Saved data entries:
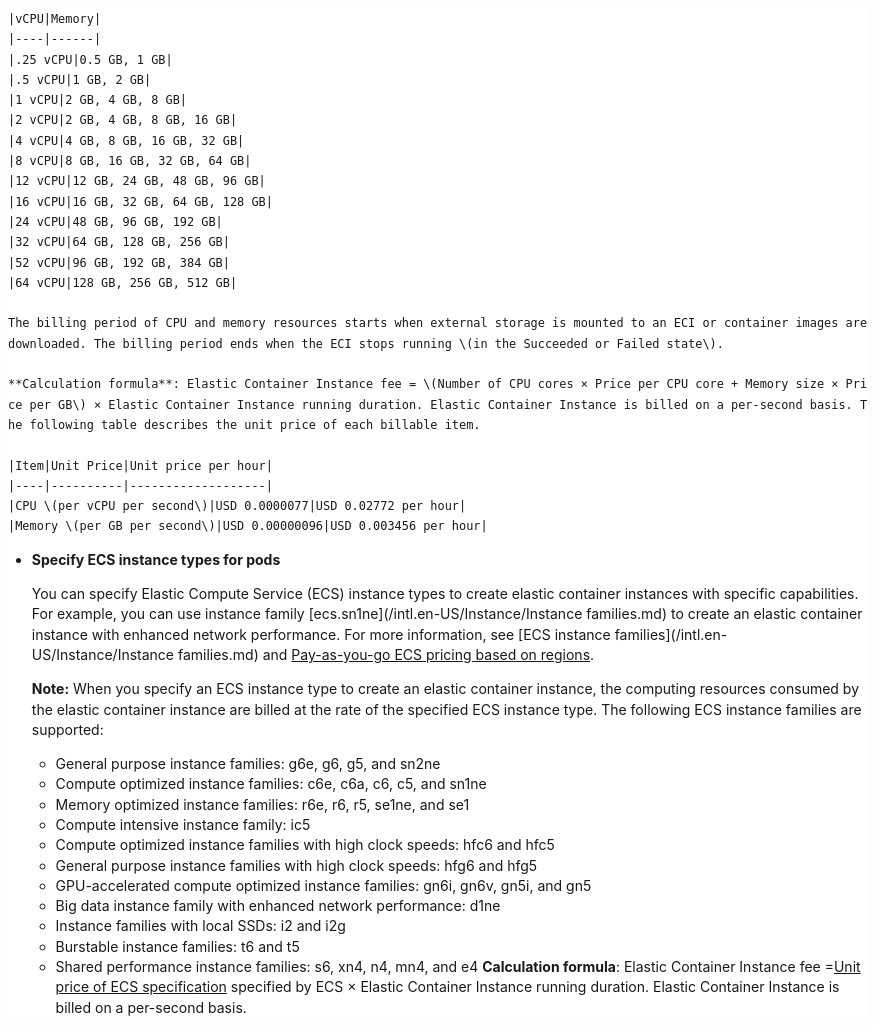     |vCPU|Memory|
    |----|------|
    |.25 vCPU|0.5 GB, 1 GB|
    |.5 vCPU|1 GB, 2 GB|
    |1 vCPU|2 GB, 4 GB, 8 GB|
    |2 vCPU|2 GB, 4 GB, 8 GB, 16 GB|
    |4 vCPU|4 GB, 8 GB, 16 GB, 32 GB|
    |8 vCPU|8 GB, 16 GB, 32 GB, 64 GB|
    |12 vCPU|12 GB, 24 GB, 48 GB, 96 GB|
    |16 vCPU|16 GB, 32 GB, 64 GB, 128 GB|
    |24 vCPU|48 GB, 96 GB, 192 GB|
    |32 vCPU|64 GB, 128 GB, 256 GB|
    |52 vCPU|96 GB, 192 GB, 384 GB|
    |64 vCPU|128 GB, 256 GB, 512 GB|

    The billing period of CPU and memory resources starts when external storage is mounted to an ECI or container images are downloaded. The billing period ends when the ECI stops running \(in the Succeeded or Failed state\).

    **Calculation formula**: Elastic Container Instance fee = \(Number of CPU cores × Price per CPU core + Memory size × Price per GB\) × Elastic Container Instance running duration. Elastic Container Instance is billed on a per-second basis. The following table describes the unit price of each billable item.

    |Item|Unit Price|Unit price per hour|
    |----|----------|-------------------|
    |CPU \(per vCPU per second\)|USD 0.0000077|USD 0.02772 per hour|
    |Memory \(per GB per second\)|USD 0.00000096|USD 0.003456 per hour|

-   **Specify ECS instance types for pods**

    You can specify Elastic Compute Service \(ECS\) instance types to create elastic container instances with specific capabilities. For example, you can use instance family [ecs.sn1ne](/intl.en-US/Instance/Instance families.md) to create an elastic container instance with enhanced network performance. For more information, see [ECS instance families](/intl.en-US/Instance/Instance families.md) and [Pay-as-you-go ECS pricing based on regions](https://www.alibabacloud.com/zh/pricing).

    **Note:** When you specify an ECS instance type to create an elastic container instance, the computing resources consumed by the elastic container instance are billed at the rate of the specified ECS instance type. The following ECS instance families are supported:

    -   General purpose instance families: g6e, g6, g5, and sn2ne
    -   Compute optimized instance families: c6e, c6a, c6, c5, and sn1ne
    -   Memory optimized instance families: r6e, r6, r5, se1ne, and se1
    -   Compute intensive instance family: ic5
    -   Compute optimized instance families with high clock speeds: hfc6 and hfc5
    -   General purpose instance families with high clock speeds: hfg6 and hfg5
    -   GPU-accelerated compute optimized instance families: gn6i, gn6v, gn5i, and gn5
    -   Big data instance family with enhanced network performance: d1ne
    -   Instance families with local SSDs: i2 and i2g
    -   Burstable instance families: t6 and t5
    -   Shared performance instance families: s6, xn4, n4, mn4, and e4
    **Calculation formula**: Elastic Container Instance fee =[Unit price of ECS specification](https://www.alibabacloud.com/zh/pricing) specified by ECS × Elastic Container Instance running duration. Elastic Container Instance is billed on a per-second basis.
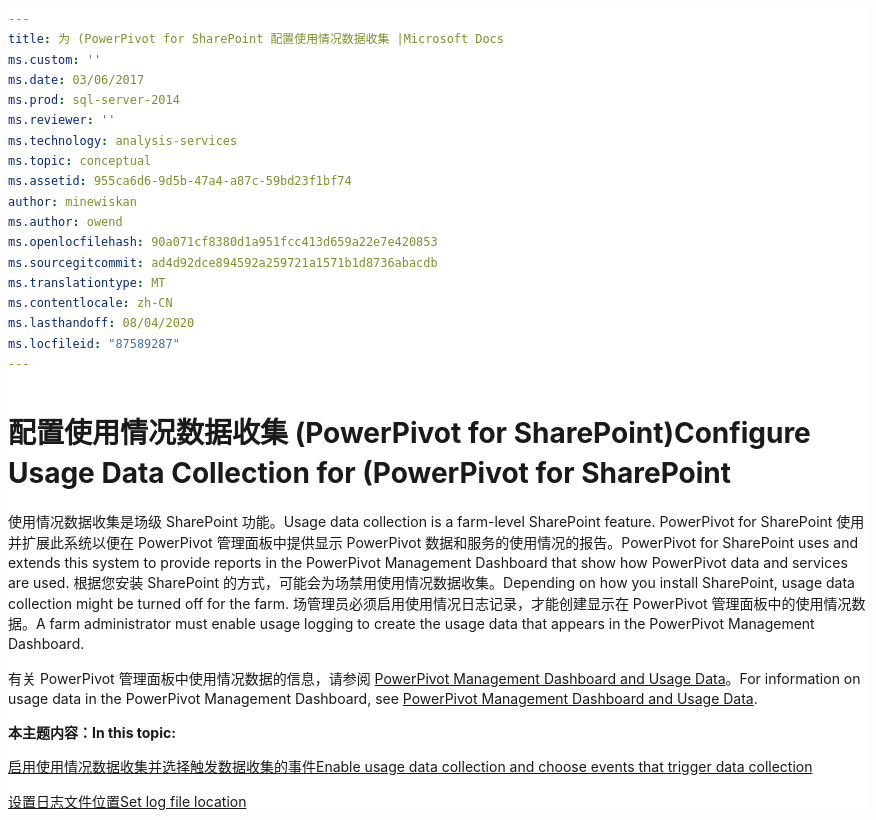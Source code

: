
 ```yaml
---
title: 为 (PowerPivot for SharePoint 配置使用情况数据收集 |Microsoft Docs
ms.custom: ''
ms.date: 03/06/2017
ms.prod: sql-server-2014
ms.reviewer: ''
ms.technology: analysis-services
ms.topic: conceptual
ms.assetid: 955ca6d6-9d5b-47a4-a87c-59bd23f1bf74
author: minewiskan
ms.author: owend
ms.openlocfilehash: 90a071cf8380d1a951fcc413d659a22e7e420853
ms.sourcegitcommit: ad4d92dce894592a259721a1571b1d8736abacdb
ms.translationtype: MT
ms.contentlocale: zh-CN
ms.lasthandoff: 08/04/2020
ms.locfileid: "87589287"
---
```

# <a name="configure-usage-data-collection-for-powerpivot-for-sharepoint"></a><span data-ttu-id="acdbc-102">配置使用情况数据收集 (PowerPivot for SharePoint)</span><span class="sxs-lookup"><span data-stu-id="acdbc-102">Configure Usage Data Collection for (PowerPivot for SharePoint</span></span>
  <span data-ttu-id="acdbc-103">使用情况数据收集是场级 SharePoint 功能。</span><span class="sxs-lookup"><span data-stu-id="acdbc-103">Usage data collection is a farm-level SharePoint feature.</span></span> <span data-ttu-id="acdbc-104">PowerPivot for SharePoint 使用并扩展此系统以便在 PowerPivot 管理面板中提供显示 PowerPivot 数据和服务的使用情况的报告。</span><span class="sxs-lookup"><span data-stu-id="acdbc-104">PowerPivot for SharePoint uses and extends this system to provide reports in the PowerPivot Management Dashboard that show how PowerPivot data and services are used.</span></span> <span data-ttu-id="acdbc-105">根据您安装 SharePoint 的方式，可能会为场禁用使用情况数据收集。</span><span class="sxs-lookup"><span data-stu-id="acdbc-105">Depending on how you install SharePoint, usage data collection might be turned off for the farm.</span></span> <span data-ttu-id="acdbc-106">场管理员必须启用使用情况日志记录，才能创建显示在 PowerPivot 管理面板中的使用情况数据。</span><span class="sxs-lookup"><span data-stu-id="acdbc-106">A farm administrator must enable usage logging to create the usage data that appears in the PowerPivot Management Dashboard.</span></span>  
  
 <span data-ttu-id="acdbc-107">有关 PowerPivot 管理面板中使用情况数据的信息，请参阅 [PowerPivot Management Dashboard and Usage Data](power-pivot-management-dashboard-and-usage-data.md)。</span><span class="sxs-lookup"><span data-stu-id="acdbc-107">For information on usage data in the PowerPivot Management Dashboard, see [PowerPivot Management Dashboard and Usage Data](power-pivot-management-dashboard-and-usage-data.md).</span></span>  
  
 <span data-ttu-id="acdbc-108">**本主题内容：**</span><span class="sxs-lookup"><span data-stu-id="acdbc-108">**In this topic:**</span></span>  
  
 [<span data-ttu-id="acdbc-109">启用使用情况数据收集并选择触发数据收集的事件</span><span class="sxs-lookup"><span data-stu-id="acdbc-109">Enable usage data collection and choose events that trigger data collection</span></span>](#events)  
  
 [<span data-ttu-id="acdbc-110">设置日志文件位置</span><span class="sxs-lookup"><span data-stu-id="acdbc-110">Set log file location</span></span>](#configdb)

• [EXERCISE OBJECTIVE]:
Every line above should be duplicated exactly; the pictures are to be left out.

• [COMPLETED TASK]:
     |vCPU|Memory|
    |----|------|
    |.25 vCPU|0.5 GB, 1 GB|
    |.5 vCPU|1 GB, 2 GB|
    |1 vCPU|2 GB, 4 GB, 8 GB|
    |2 vCPU|2 GB, 4 GB, 8 GB, 16 GB|
    |4 vCPU|4 GB, 8 GB, 16 GB, 32 GB|
    |8 vCPU|8 GB, 16 GB, 32 GB, 64 GB|
    |12 vCPU|12 GB, 24 GB, 48 GB, 96 GB|
    |16 vCPU|16 GB, 32 GB, 64 GB, 128 GB|
    |24 vCPU|48 GB, 96 GB, 192 GB|
    |32 vCPU|64 GB, 128 GB, 256 GB|
    |52 vCPU|96 GB, 192 GB, 384 GB|
    |64 vCPU|128 GB, 256 GB, 512 GB|

    The billing period of CPU and memory resources starts when external storage is mounted to an ECI or container images are downloaded. The billing period ends when the ECI stops running \(in the Succeeded or Failed state\).

    **Calculation formula**: Elastic Container Instance fee = \(Number of CPU cores × Price per CPU core + Memory size × Price per GB\) × Elastic Container Instance running duration. Elastic Container Instance is billed on a per-second basis. The following table describes the unit price of each billable item.

    |Item|Unit Price|Unit price per hour|
    |----|----------|-------------------|
    |CPU \(per vCPU per second\)|USD 0.0000077|USD 0.02772 per hour|
    |Memory \(per GB per second\)|USD 0.00000096|USD 0.003456 per hour|

-   **Specify ECS instance types for pods**

    You can specify Elastic Compute Service \(ECS\) instance types to create elastic container instances with specific capabilities. For example, you can use instance family [ecs.sn1ne](/intl.en-US/Instance/Instance families.md) to create an elastic container instance with enhanced network performance. For more information, see [ECS instance families](/intl.en-US/Instance/Instance families.md) and [Pay-as-you-go ECS pricing based on regions](https://www.alibabacloud.com/zh/pricing).

    **Note:** When you specify an ECS instance type to create an elastic container instance, the computing resources consumed by the elastic container instance are billed at the rate of the specified ECS instance type. The following ECS instance families are supported:

    -   General purpose instance families: g6e, g6, g5, and sn2ne
    -   Compute optimized instance families: c6e, c6a, c6, c5, and sn1ne
    -   Memory optimized instance families: r6e, r6, r5, se1ne, and se1
    -   Compute intensive instance family: ic5
    -   Compute optimized instance families with high clock speeds: hfc6 and hfc5
    -   General purpose instance families with high clock speeds: hfg6 and hfg5
    -   GPU-accelerated compute optimized instance families: gn6i, gn6v, gn5i, and gn5
    -   Big data instance family with enhanced network performance: d1ne
    -   Instance families with local SSDs: i2 and i2g
    -   Burstable instance families: t6 and t5
    -   Shared performance instance families: s6, xn4, n4, mn4, and e4
    **Calculation formula**: Elastic Container Instance fee =[Unit price of ECS specification](https://www.alibabacloud.com/zh/pricing) specified by ECS × Elastic Container Instance running duration. Elastic Container Instance is billed on a per-second basis.
Source code

:
 ```yaml
---
title: 为 (PowerPivot for SharePoint 配置使用情况数据收集 |Microsoft Docs
ms.custom: ''
ms.date: 03/06/2017
ms.prod: sql-server-2014
ms.reviewer: ''
ms.technology: analysis-services
ms.topic: conceptual
ms.assetid: 955ca6d6-9d5b-47a4-a87c-59bd23f1bf74
author: minewiskan
ms.author: owend
ms.openlocfilehash: 90a071cf8380d1a951fcc413d659a22e7e420853
ms.sourcegitcommit: ad4d92dce894592a259721a1571b1d8736abacdb
ms.translationtype: MT
ms.contentlocale: zh-CN
ms.lasthandoff: 08/04/2020
ms.locfileid: "87589287"
---
```

# <a name="configure-usage-data-collection-for-powerpivot-for-sharepoint"></a><span data-ttu-id="acdbc-102">配置使用情况数据收集 (PowerPivot for SharePoint)</span><span class="sxs-lookup"><span data-stu-id="acdbc-102">Configure Usage Data Collection for (PowerPivot for SharePoint</span></span>
  <span data-ttu-id="acdbc-103">使用情况数据收集是场级 SharePoint 功能。</span><span class="sxs-lookup"><span data-stu-id="acdbc-103">Usage data collection is a farm-level SharePoint feature.</span></span> <span data-ttu-id="acdbc-104">PowerPivot for SharePoint 使用并扩展此系统以便在 PowerPivot 管理面板中提供显示 PowerPivot 数据和服务的使用情况的报告。</span><span class="sxs-lookup"><span data-stu-id="acdbc-104">PowerPivot for SharePoint uses and extends this system to provide reports in the PowerPivot Management Dashboard that show how PowerPivot data and services are used.</span></span> <span data-ttu-id="acdbc-105">根据您安装 SharePoint 的方式，可能会为场禁用使用情况数据收集。</span><span class="sxs-lookup"><span data-stu-id="acdbc-105">Depending on how you install SharePoint, usage data collection might be turned off for the farm.</span></span> <span data-ttu-id="acdbc-106">场管理员必须启用使用情况日志记录，才能创建显示在 PowerPivot 管理面板中的使用情况数据。</span><span class="sxs-lookup"><span data-stu-id="acdbc-106">A farm administrator must enable usage logging to create the usage data that appears in the PowerPivot Management Dashboard.</span></span>  
  
 <span data-ttu-id="acdbc-107">有关 PowerPivot 管理面板中使用情况数据的信息，请参阅 [PowerPivot Management Dashboard and Usage Data](power-pivot-management-dashboard-and-usage-data.md)。</span><span class="sxs-lookup"><span data-stu-id="acdbc-107">For information on usage data in the PowerPivot Management Dashboard, see [PowerPivot Management Dashboard and Usage Data](power-pivot-management-dashboard-and-usage-data.md).</span></span>  
  
 <span data-ttu-id="acdbc-108">**本主题内容：**</span><span class="sxs-lookup"><span data-stu-id="acdbc-108">**In this topic:**</span></span>  
  
 [<span data-ttu-id="acdbc-109">启用使用情况数据收集并选择触发数据收集的事件</span><span class="sxs-lookup"><span data-stu-id="acdbc-109">Enable usage data collection and choose events that trigger data collection</span></span>](#events)  
  
 [<span data-ttu-id="acdbc-110">设置日志文件位置</span><span class="sxs-lookup"><span data-stu-id="acdbc-110">Set log file location</span></span>](#configdb)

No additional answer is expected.